*** Opening Data records ***

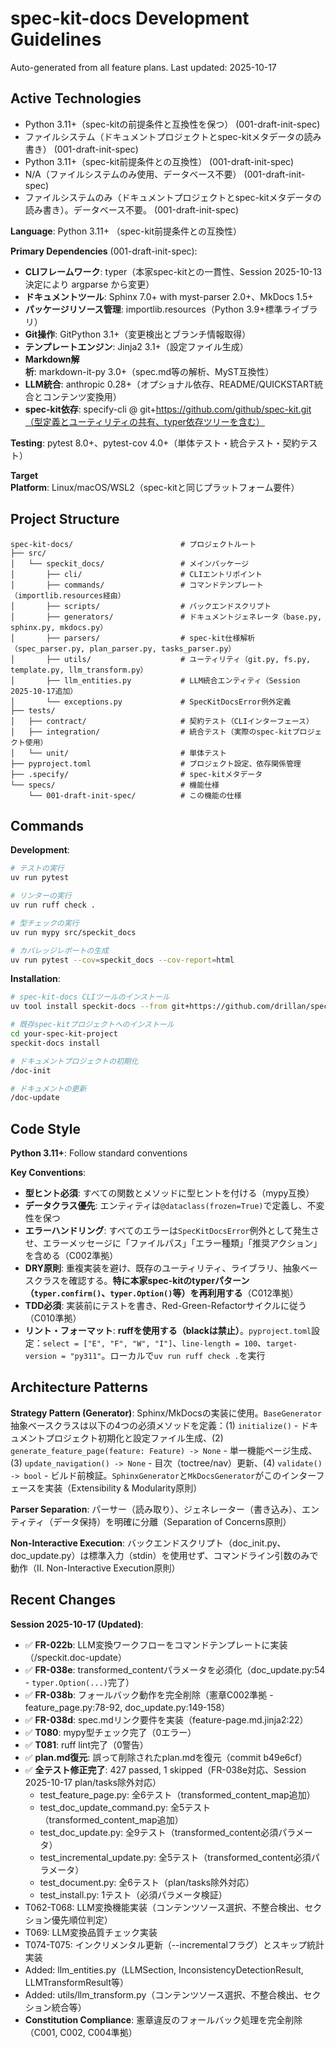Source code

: # spec-kit-docs Development Guidelines

Auto-generated from all feature plans. Last updated: 2025-10-17

## Active Technologies
- Python 3.11+（spec-kitの前提条件と互換性を保つ） (001-draft-init-spec)
- ファイルシステム（ドキュメントプロジェクトとspec-kitメタデータの読み書き） (001-draft-init-spec)
- Python 3.11+（spec-kit前提条件との互換性） (001-draft-init-spec)
- N/A（ファイルシステムのみ使用、データベース不要） (001-draft-init-spec)
- ファイルシステムのみ（ドキュメントプロジェクトとspec-kitメタデータの読み書き）。データベース不要。 (001-draft-init-spec)

**Language**: Python 3.11+ （spec-kit前提条件との互換性）

**Primary Dependencies** (001-draft-init-spec):
- **CLIフレームワーク**: typer（本家spec-kitとの一貫性、Session 2025-10-13決定により argparse から変更）
- **ドキュメントツール**: Sphinx 7.0+ with myst-parser 2.0+、MkDocs 1.5+
- **パッケージリソース管理**: importlib.resources（Python 3.9+標準ライブラリ）
- **Git操作**: GitPython 3.1+（変更検出とブランチ情報取得）
- **テンプレートエンジン**: Jinja2 3.1+（設定ファイル生成）
- **Markdown解析**: markdown-it-py 3.0+（spec.md等の解析、MyST互換性）
- **LLM統合**: anthropic 0.28+（オプショナル依存、README/QUICKSTART統合とコンテンツ変換用）
- **spec-kit依存**: specify-cli @ git+https://github.com/github/spec-kit.git（型定義とユーティリティの共有、typer依存ツリーを含む）

**Testing**: pytest 8.0+、pytest-cov 4.0+（単体テスト・統合テスト・契約テスト）

**Target Platform**: Linux/macOS/WSL2（spec-kitと同じプラットフォーム要件）

## Project Structure

```
spec-kit-docs/                        # プロジェクトルート
├── src/
│   └── speckit_docs/                 # メインパッケージ
│       ├── cli/                      # CLIエントリポイント
│       ├── commands/                 # コマンドテンプレート（importlib.resources経由）
│       ├── scripts/                  # バックエンドスクリプト
│       ├── generators/               # ドキュメントジェネレータ（base.py, sphinx.py, mkdocs.py）
│       ├── parsers/                  # spec-kit仕様解析（spec_parser.py, plan_parser.py, tasks_parser.py）
│       ├── utils/                    # ユーティリティ（git.py, fs.py, template.py, llm_transform.py）
│       ├── llm_entities.py           # LLM統合エンティティ（Session 2025-10-17追加）
│       └── exceptions.py             # SpecKitDocsError例外定義
├── tests/
│   ├── contract/                     # 契約テスト（CLIインターフェース）
│   ├── integration/                  # 統合テスト（実際のspec-kitプロジェクト使用）
│   └── unit/                         # 単体テスト
├── pyproject.toml                    # プロジェクト設定、依存関係管理
├── .specify/                         # spec-kitメタデータ
└── specs/                            # 機能仕様
    └── 001-draft-init-spec/          # この機能の仕様
```

## Commands

**Development**:
```bash
# テストの実行
uv run pytest

# リンターの実行
uv run ruff check .

# 型チェックの実行
uv run mypy src/speckit_docs

# カバレッジレポートの生成
uv run pytest --cov=speckit_docs --cov-report=html
```

**Installation**:
```bash
# spec-kit-docs CLIツールのインストール
uv tool install speckit-docs --from git+https://github.com/drillan/spec-kit-docs.git

# 既存spec-kitプロジェクトへのインストール
cd your-spec-kit-project
speckit-docs install

# ドキュメントプロジェクトの初期化
/doc-init

# ドキュメントの更新
/doc-update
```

## Code Style

**Python 3.11+**: Follow standard conventions

**Key Conventions**:
- **型ヒント必須**: すべての関数とメソッドに型ヒントを付ける（mypy互換）
- **データクラス優先**: エンティティは`@dataclass(frozen=True)`で定義し、不変性を保つ
- **エラーハンドリング**: すべてのエラーは`SpecKitDocsError`例外として発生させ、エラーメッセージに「ファイルパス」「エラー種類」「推奨アクション」を含める（C002準拠）
- **DRY原則**: 重複実装を避け、既存のユーティリティ、ライブラリ、抽象ベースクラスを確認する。**特に本家spec-kitのtyperパターン（`typer.confirm()`、`typer.Option()`等）を再利用する**（C012準拠）
- **TDD必須**: 実装前にテストを書き、Red-Green-Refactorサイクルに従う（C010準拠）
- **リント・フォーマット**: **ruffを使用する（blackは禁止）**。`pyproject.toml`設定：`select = ["E", "F", "W", "I"]`、`line-length = 100`、`target-version = "py311"`。ローカルで`uv run ruff check .`を実行

## Architecture Patterns

**Strategy Pattern (Generator)**: Sphinx/MkDocsの実装に使用。`BaseGenerator`抽象ベースクラスは以下の4つの必須メソッドを定義：(1) `initialize()` - ドキュメントプロジェクト初期化と設定ファイル生成、(2) `generate_feature_page(feature: Feature) -> None` - 単一機能ページ生成、(3) `update_navigation() -> None` - 目次（toctree/nav）更新、(4) `validate() -> bool` - ビルド前検証。`SphinxGenerator`と`MkDocsGenerator`がこのインターフェースを実装（Extensibility & Modularity原則）

**Parser Separation**: パーサー（読み取り）、ジェネレーター（書き込み）、エンティティ（データ保持）を明確に分離（Separation of Concerns原則）

**Non-Interactive Execution**: バックエンドスクリプト（doc_init.py、doc_update.py）は標準入力（stdin）を使用せず、コマンドライン引数のみで動作（II. Non-Interactive Execution原則）

## Recent Changes

**Session 2025-10-17 (Updated)**:
- ✅ **FR-022b**: LLM変換ワークフローをコマンドテンプレートに実装（/speckit.doc-update）
- ✅ **FR-038e**: transformed_contentパラメータを必須化（doc_update.py:54 - `typer.Option(...)`完了）
- ✅ **FR-038b**: フォールバック動作を完全削除（憲章C002準拠 - feature_page.py:78-92, doc_update.py:149-158）
- ✅ **FR-038d**: spec.mdリンク要件を実装（feature-page.md.jinja2:22）
- ✅ **T080**: mypy型チェック完了（0エラー）
- ✅ **T081**: ruff lint完了（0警告）
- ✅ **plan.md復元**: 誤って削除されたplan.mdを復元（commit b49e6cf）
- ✅ **全テスト修正完了**: 427 passed, 1 skipped（FR-038e対応、Session 2025-10-17 plan/tasks除外対応）
  - test_feature_page.py: 全6テスト（transformed_content_map追加）
  - test_doc_update_command.py: 全5テスト（transformed_content_map追加）
  - test_doc_update.py: 全9テスト（transformed_content必須パラメータ）
  - test_incremental_update.py: 全5テスト（transformed_content必須パラメータ）
  - test_document.py: 全6テスト（plan/tasks除外対応）
  - test_install.py: 1テスト（必須パラメータ検証）
- T062-T068: LLM変換機能実装（コンテンツソース選択、不整合検出、セクション優先順位判定）
- T069: LLM変換品質チェック実装
- T074-T075: インクリメンタル更新（--incrementalフラグ）とスキップ統計実装
- Added: llm_entities.py（LLMSection, InconsistencyDetectionResult, LLMTransformResult等）
- Added: utils/llm_transform.py（コンテンツソース選択、不整合検出、セクション統合等）
- **Constitution Compliance**: 憲章違反のフォールバック処理を完全削除（C001, C002, C004準拠）


<!-- MANUAL ADDITIONS START -->
<!-- MANUAL ADDITIONS END -->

*** Closing Data records ***

Please return every line from the material above where the string "不整合検出" occurs.

■ **Expected output**
- T062-T068: LLM変換機能実装（コンテンツソース選択、不整合検出、セクション優先順位判定）
- Added: utils/llm_transform.py（コンテンツソース選択、不整合検出、セクション統合等）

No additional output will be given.